* [Collection entries]:

......

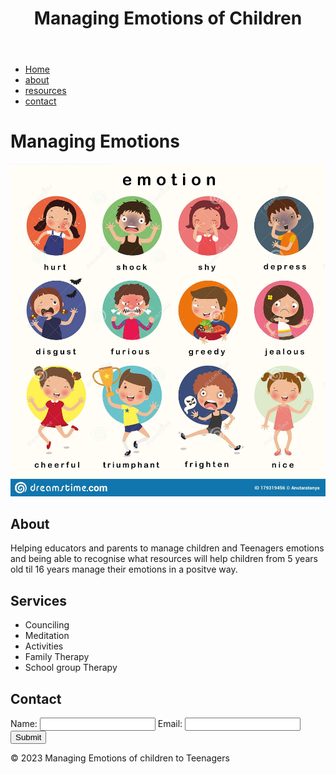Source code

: <!DOCTYPE html>
<html lang="en">
<head>
  <meta charset="UTF-8">
  <meta name="viewport" content="width=device-width, initial-scale=1.0">
  <title>Managing Emotions</title>
  <link rel="stylesheet" href="style.css">
</head>
<body>
  <header>
    <h1>Managing Emotions of Children</h1>
  </header>
  <nav>
    <ul>
      <li><a href="/">Home</a></li>
      <li><a href="about.html">about</a></li>
      <li><a href="resources.html">resources</a></li>
      <li><a href="contact.html">contact</a></li> 
    </ul>
</nav>
<main> 
     <h1>Managing Emotions</h1>
        <img src="IMG_1856.JPG" alt="Website Image">     
  <section>
    <h2>About</h2>
    <p>Helping educators and parents to manage children and Teenagers emotions and being able to recognise  what resources will help children from 5 years old til 16 years manage their emotions in a positve way.  </p>
  </section>
  <section>
    <h2>Services</h2>
    <ul>
      <li>Counciling</li>
      <li>Meditation</li>
      <li>Activities</li>
      <li>Family Therapy</li>
      <li>School group Therapy</li>
    </ul>
  </section>
  <section>
    <h2>Contact</h2>
    <form>
      <label for="name">Name:</label>
      <input type="text" id="name" name="name">
      <label for="email">Email:</label>
      <input type="email" id="email" name="email">
      <input type="submit" value="Submit">
    </form>
  </section>
</main>
<footer>
  <p>&copy; 2023 Managing Emotions of children to Teenagers</p>
</footer>
</body>
</html>

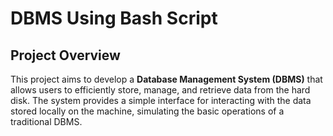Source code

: # DBMS Using Bash Script

## Project Overview

This project aims to develop a **Database Management System (DBMS)** that allows users to efficiently store, manage, and retrieve data from the hard disk. The system provides a simple interface for interacting with the data stored locally on the machine, simulating the basic operations of a traditional DBMS.
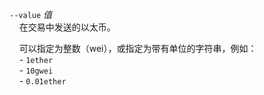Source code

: `--value` *值*  
&nbsp;&nbsp;&nbsp;&nbsp;在交易中发送的以太币。

&nbsp;&nbsp;&nbsp;&nbsp;可以指定为整数（wei），或指定为带有单位的字符串，例如：  
&nbsp;&nbsp;&nbsp;&nbsp;- `1ether`  
&nbsp;&nbsp;&nbsp;&nbsp;- `10gwei`  
&nbsp;&nbsp;&nbsp;&nbsp;- `0.01ether`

......

* [Problem to solve]:
Output every record above exactly, leaving out the pictures.

* [Answer to this exercise]:
Source code

: <!DOCTYPE html>
<html lang="en">
<head>
  <meta charset="UTF-8">
  <meta name="viewport" content="width=device-width, initial-scale=1.0">
  <title>Managing Emotions</title>
  <link rel="stylesheet" href="style.css">
</head>
<body>
  <header>
    <h1>Managing Emotions of Children</h1>
  </header>
  <nav>
    <ul>
      <li><a href="/">Home</a></li>
      <li><a href="about.html">about</a></li>
      <li><a href="resources.html">resources</a></li>
      <li><a href="contact.html">contact</a></li> 
    </ul>
</nav>
<main> 
     <h1>Managing Emotions</h1>
        <img src="IMG_1856.JPG" alt="Website Image">     
  <section>
    <h2>About</h2>
    <p>Helping educators and parents to manage children and Teenagers emotions and being able to recognise  what resources will help children from 5 years old til 16 years manage their emotions in a positve way.  </p>
  </section>
  <section>
    <h2>Services</h2>
    <ul>
      <li>Counciling</li>
      <li>Meditation</li>
      <li>Activities</li>
      <li>Family Therapy</li>
      <li>School group Therapy</li>
    </ul>
  </section>
  <section>
    <h2>Contact</h2>
    <form>
      <label for="name">Name:</label>
      <input type="text" id="name" name="name">
      <label for="email">Email:</label>
      <input type="email" id="email" name="email">
      <input type="submit" value="Submit">
    </form>
  </section>
</main>
<footer>
  <p>&copy; 2023 Managing Emotions of children to Teenagers</p>
</footer>
</body>
</html>

Source code

: # DBMS Using Bash Script

## Project Overview

This project aims to develop a **Database Management System (DBMS)** that allows users to efficiently store, manage, and retrieve data from the hard disk. The system provides a simple interface for interacting with the data stored locally on the machine, simulating the basic operations of a traditional DBMS.
Source code

: `--value` *值*  
&nbsp;&nbsp;&nbsp;&nbsp;在交易中发送的以太币。

&nbsp;&nbsp;&nbsp;&nbsp;可以指定为整数（wei），或指定为带有单位的字符串，例如：  
&nbsp;&nbsp;&nbsp;&nbsp;- `1ether`  
&nbsp;&nbsp;&nbsp;&nbsp;- `10gwei`  
&nbsp;&nbsp;&nbsp;&nbsp;- `0.01ether`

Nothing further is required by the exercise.